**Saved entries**
::::

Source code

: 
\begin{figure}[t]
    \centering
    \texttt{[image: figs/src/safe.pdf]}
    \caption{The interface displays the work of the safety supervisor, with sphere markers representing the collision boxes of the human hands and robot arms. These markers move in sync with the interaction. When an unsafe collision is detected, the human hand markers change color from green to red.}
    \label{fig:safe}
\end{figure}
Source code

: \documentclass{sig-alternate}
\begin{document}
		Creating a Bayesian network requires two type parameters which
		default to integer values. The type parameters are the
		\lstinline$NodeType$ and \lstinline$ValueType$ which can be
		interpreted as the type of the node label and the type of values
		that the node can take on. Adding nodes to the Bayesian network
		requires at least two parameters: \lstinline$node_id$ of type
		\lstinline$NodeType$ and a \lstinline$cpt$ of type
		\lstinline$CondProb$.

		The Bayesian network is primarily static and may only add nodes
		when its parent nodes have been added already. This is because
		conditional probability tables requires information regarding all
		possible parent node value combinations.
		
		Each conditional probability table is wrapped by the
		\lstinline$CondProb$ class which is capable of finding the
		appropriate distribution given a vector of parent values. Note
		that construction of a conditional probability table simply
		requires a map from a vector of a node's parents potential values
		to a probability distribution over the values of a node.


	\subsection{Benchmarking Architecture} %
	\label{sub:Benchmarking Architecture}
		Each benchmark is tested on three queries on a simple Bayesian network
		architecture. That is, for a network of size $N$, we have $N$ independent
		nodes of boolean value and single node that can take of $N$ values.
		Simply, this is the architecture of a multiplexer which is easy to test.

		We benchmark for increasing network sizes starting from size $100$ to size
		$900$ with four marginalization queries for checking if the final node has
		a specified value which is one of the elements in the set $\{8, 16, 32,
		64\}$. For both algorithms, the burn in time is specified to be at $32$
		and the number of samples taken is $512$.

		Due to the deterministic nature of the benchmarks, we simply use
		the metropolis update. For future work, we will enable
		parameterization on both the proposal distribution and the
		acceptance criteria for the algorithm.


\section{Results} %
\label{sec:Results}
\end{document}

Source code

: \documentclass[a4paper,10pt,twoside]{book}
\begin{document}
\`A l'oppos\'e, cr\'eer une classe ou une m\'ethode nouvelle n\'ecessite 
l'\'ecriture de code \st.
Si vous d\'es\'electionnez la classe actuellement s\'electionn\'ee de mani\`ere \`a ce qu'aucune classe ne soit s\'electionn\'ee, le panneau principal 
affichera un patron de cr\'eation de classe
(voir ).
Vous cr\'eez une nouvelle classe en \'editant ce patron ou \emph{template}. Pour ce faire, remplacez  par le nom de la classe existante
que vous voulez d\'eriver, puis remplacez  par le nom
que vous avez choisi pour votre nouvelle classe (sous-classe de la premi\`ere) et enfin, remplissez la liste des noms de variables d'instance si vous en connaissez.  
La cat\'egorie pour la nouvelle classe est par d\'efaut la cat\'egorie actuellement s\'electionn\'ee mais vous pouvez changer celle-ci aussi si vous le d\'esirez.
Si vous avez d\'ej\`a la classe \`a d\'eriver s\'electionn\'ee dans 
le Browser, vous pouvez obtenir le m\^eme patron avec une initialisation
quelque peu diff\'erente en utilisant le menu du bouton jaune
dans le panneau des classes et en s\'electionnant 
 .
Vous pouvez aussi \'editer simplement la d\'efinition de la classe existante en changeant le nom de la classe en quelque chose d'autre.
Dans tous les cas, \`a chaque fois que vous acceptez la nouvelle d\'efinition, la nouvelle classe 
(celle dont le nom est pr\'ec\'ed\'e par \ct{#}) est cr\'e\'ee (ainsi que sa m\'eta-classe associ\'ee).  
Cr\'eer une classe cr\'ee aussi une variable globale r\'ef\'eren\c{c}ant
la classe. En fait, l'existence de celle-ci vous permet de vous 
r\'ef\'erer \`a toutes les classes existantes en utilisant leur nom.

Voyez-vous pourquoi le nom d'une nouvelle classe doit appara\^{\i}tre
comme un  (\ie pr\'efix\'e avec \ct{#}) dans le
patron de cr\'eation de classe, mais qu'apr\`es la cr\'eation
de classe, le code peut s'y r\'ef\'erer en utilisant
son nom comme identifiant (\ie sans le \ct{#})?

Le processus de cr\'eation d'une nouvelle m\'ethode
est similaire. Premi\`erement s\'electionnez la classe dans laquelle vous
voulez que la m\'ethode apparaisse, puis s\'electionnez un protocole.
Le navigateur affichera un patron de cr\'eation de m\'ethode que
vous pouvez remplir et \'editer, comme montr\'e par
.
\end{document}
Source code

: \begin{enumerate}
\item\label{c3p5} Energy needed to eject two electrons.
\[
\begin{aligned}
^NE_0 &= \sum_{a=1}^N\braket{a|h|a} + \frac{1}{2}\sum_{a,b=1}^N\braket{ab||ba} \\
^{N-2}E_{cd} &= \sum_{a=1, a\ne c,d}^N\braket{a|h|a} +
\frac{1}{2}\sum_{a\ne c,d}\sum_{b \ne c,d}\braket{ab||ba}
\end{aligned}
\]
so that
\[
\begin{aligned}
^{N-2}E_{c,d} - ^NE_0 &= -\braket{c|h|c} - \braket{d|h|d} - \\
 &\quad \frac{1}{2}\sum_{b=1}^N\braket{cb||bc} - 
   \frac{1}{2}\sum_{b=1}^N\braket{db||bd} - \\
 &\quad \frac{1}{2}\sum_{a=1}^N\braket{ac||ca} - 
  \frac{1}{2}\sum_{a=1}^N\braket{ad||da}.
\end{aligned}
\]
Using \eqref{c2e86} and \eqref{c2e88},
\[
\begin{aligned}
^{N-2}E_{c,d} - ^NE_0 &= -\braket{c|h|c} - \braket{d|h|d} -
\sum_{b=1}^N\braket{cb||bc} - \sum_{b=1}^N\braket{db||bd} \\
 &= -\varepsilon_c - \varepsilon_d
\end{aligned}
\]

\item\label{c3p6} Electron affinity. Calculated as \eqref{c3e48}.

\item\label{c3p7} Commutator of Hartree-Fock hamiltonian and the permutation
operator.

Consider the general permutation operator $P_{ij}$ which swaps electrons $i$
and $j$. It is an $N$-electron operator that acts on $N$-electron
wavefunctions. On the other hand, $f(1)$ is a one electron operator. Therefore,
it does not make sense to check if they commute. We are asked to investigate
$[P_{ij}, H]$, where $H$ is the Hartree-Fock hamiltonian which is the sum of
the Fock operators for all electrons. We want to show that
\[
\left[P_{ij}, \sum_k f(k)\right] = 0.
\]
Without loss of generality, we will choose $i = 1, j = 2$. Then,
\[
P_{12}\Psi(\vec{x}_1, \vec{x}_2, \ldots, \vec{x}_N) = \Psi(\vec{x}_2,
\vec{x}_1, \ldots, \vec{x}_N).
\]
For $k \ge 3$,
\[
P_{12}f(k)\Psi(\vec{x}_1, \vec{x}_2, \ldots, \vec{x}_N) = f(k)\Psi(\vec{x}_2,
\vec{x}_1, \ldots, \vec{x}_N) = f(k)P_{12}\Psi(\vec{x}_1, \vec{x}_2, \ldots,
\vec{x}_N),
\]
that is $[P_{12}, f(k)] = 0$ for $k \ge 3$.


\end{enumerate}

::::

**What you will do**
Restate each entry word for word.

**Solution for this exercise**
Source code

: 
\begin{figure}[t]
    \centering
    \texttt{[image: figs/src/safe.pdf]}
    \caption{The interface displays the work of the safety supervisor, with sphere markers representing the collision boxes of the human hands and robot arms. These markers move in sync with the interaction. When an unsafe collision is detected, the human hand markers change color from green to red.}
    \label{fig:safe}
\end{figure}
Source code

: \documentclass{sig-alternate}
\begin{document}
		Creating a Bayesian network requires two type parameters which
		default to integer values. The type parameters are the
		\lstinline$NodeType$ and \lstinline$ValueType$ which can be
		interpreted as the type of the node label and the type of values
		that the node can take on. Adding nodes to the Bayesian network
		requires at least two parameters: \lstinline$node_id$ of type
		\lstinline$NodeType$ and a \lstinline$cpt$ of type
		\lstinline$CondProb$.

		The Bayesian network is primarily static and may only add nodes
		when its parent nodes have been added already. This is because
		conditional probability tables requires information regarding all
		possible parent node value combinations.
		
		Each conditional probability table is wrapped by the
		\lstinline$CondProb$ class which is capable of finding the
		appropriate distribution given a vector of parent values. Note
		that construction of a conditional probability table simply
		requires a map from a vector of a node's parents potential values
		to a probability distribution over the values of a node.


	\subsection{Benchmarking Architecture} %
	\label{sub:Benchmarking Architecture}
		Each benchmark is tested on three queries on a simple Bayesian network
		architecture. That is, for a network of size $N$, we have $N$ independent
		nodes of boolean value and single node that can take of $N$ values.
		Simply, this is the architecture of a multiplexer which is easy to test.

		We benchmark for increasing network sizes starting from size $100$ to size
		$900$ with four marginalization queries for checking if the final node has
		a specified value which is one of the elements in the set $\{8, 16, 32,
		64\}$. For both algorithms, the burn in time is specified to be at $32$
		and the number of samples taken is $512$.

		Due to the deterministic nature of the benchmarks, we simply use
		the metropolis update. For future work, we will enable
		parameterization on both the proposal distribution and the
		acceptance criteria for the algorithm.


\section{Results} %
\label{sec:Results}
\end{document}

Source code

: \documentclass[a4paper,10pt,twoside]{book}
\begin{document}
\`A l'oppos\'e, cr\'eer une classe ou une m\'ethode nouvelle n\'ecessite 
l'\'ecriture de code \st.
Si vous d\'es\'electionnez la classe actuellement s\'electionn\'ee de mani\`ere \`a ce qu'aucune classe ne soit s\'electionn\'ee, le panneau principal 
affichera un patron de cr\'eation de classe
(voir ).
Vous cr\'eez une nouvelle classe en \'editant ce patron ou \emph{template}. Pour ce faire, remplacez  par le nom de la classe existante
que vous voulez d\'eriver, puis remplacez  par le nom
que vous avez choisi pour votre nouvelle classe (sous-classe de la premi\`ere) et enfin, remplissez la liste des noms de variables d'instance si vous en connaissez.  
La cat\'egorie pour la nouvelle classe est par d\'efaut la cat\'egorie actuellement s\'electionn\'ee mais vous pouvez changer celle-ci aussi si vous le d\'esirez.
Si vous avez d\'ej\`a la classe \`a d\'eriver s\'electionn\'ee dans 
le Browser, vous pouvez obtenir le m\^eme patron avec une initialisation
quelque peu diff\'erente en utilisant le menu du bouton jaune
dans le panneau des classes et en s\'electionnant 
 .
Vous pouvez aussi \'editer simplement la d\'efinition de la classe existante en changeant le nom de la classe en quelque chose d'autre.
Dans tous les cas, \`a chaque fois que vous acceptez la nouvelle d\'efinition, la nouvelle classe 
(celle dont le nom est pr\'ec\'ed\'e par \ct{#}) est cr\'e\'ee (ainsi que sa m\'eta-classe associ\'ee).  
Cr\'eer une classe cr\'ee aussi une variable globale r\'ef\'eren\c{c}ant
la classe. En fait, l'existence de celle-ci vous permet de vous 
r\'ef\'erer \`a toutes les classes existantes en utilisant leur nom.

Voyez-vous pourquoi le nom d'une nouvelle classe doit appara\^{\i}tre
comme un  (\ie pr\'efix\'e avec \ct{#}) dans le
patron de cr\'eation de classe, mais qu'apr\`es la cr\'eation
de classe, le code peut s'y r\'ef\'erer en utilisant
son nom comme identifiant (\ie sans le \ct{#})?

Le processus de cr\'eation d'une nouvelle m\'ethode
est similaire. Premi\`erement s\'electionnez la classe dans laquelle vous
voulez que la m\'ethode apparaisse, puis s\'electionnez un protocole.
Le navigateur affichera un patron de cr\'eation de m\'ethode que
vous pouvez remplir et \'editer, comme montr\'e par
.
\end{document}
Source code

: \begin{enumerate}
\item\label{c3p5} Energy needed to eject two electrons.
\[
\begin{aligned}
^NE_0 &= \sum_{a=1}^N\braket{a|h|a} + \frac{1}{2}\sum_{a,b=1}^N\braket{ab||ba} \\
^{N-2}E_{cd} &= \sum_{a=1, a\ne c,d}^N\braket{a|h|a} +
\frac{1}{2}\sum_{a\ne c,d}\sum_{b \ne c,d}\braket{ab||ba}
\end{aligned}
\]
so that
\[
\begin{aligned}
^{N-2}E_{c,d} - ^NE_0 &= -\braket{c|h|c} - \braket{d|h|d} - \\
 &\quad \frac{1}{2}\sum_{b=1}^N\braket{cb||bc} - 
   \frac{1}{2}\sum_{b=1}^N\braket{db||bd} - \\
 &\quad \frac{1}{2}\sum_{a=1}^N\braket{ac||ca} - 
  \frac{1}{2}\sum_{a=1}^N\braket{ad||da}.
\end{aligned}
\]
Using \eqref{c2e86} and \eqref{c2e88},
\[
\begin{aligned}
^{N-2}E_{c,d} - ^NE_0 &= -\braket{c|h|c} - \braket{d|h|d} -
\sum_{b=1}^N\braket{cb||bc} - \sum_{b=1}^N\braket{db||bd} \\
 &= -\varepsilon_c - \varepsilon_d
\end{aligned}
\]

\item\label{c3p6} Electron affinity. Calculated as \eqref{c3e48}.

\item\label{c3p7} Commutator of Hartree-Fock hamiltonian and the permutation
operator.

Consider the general permutation operator $P_{ij}$ which swaps electrons $i$
and $j$. It is an $N$-electron operator that acts on $N$-electron
wavefunctions. On the other hand, $f(1)$ is a one electron operator. Therefore,
it does not make sense to check if they commute. We are asked to investigate
$[P_{ij}, H]$, where $H$ is the Hartree-Fock hamiltonian which is the sum of
the Fock operators for all electrons. We want to show that
\[
\left[P_{ij}, \sum_k f(k)\right] = 0.
\]
Without loss of generality, we will choose $i = 1, j = 2$. Then,
\[
P_{12}\Psi(\vec{x}_1, \vec{x}_2, \ldots, \vec{x}_N) = \Psi(\vec{x}_2,
\vec{x}_1, \ldots, \vec{x}_N).
\]
For $k \ge 3$,
\[
P_{12}f(k)\Psi(\vec{x}_1, \vec{x}_2, \ldots, \vec{x}_N) = f(k)\Psi(\vec{x}_2,
\vec{x}_1, \ldots, \vec{x}_N) = f(k)P_{12}\Psi(\vec{x}_1, \vec{x}_2, \ldots,
\vec{x}_N),
\]
that is $[P_{12}, f(k)] = 0$ for $k \ge 3$.


\end{enumerate}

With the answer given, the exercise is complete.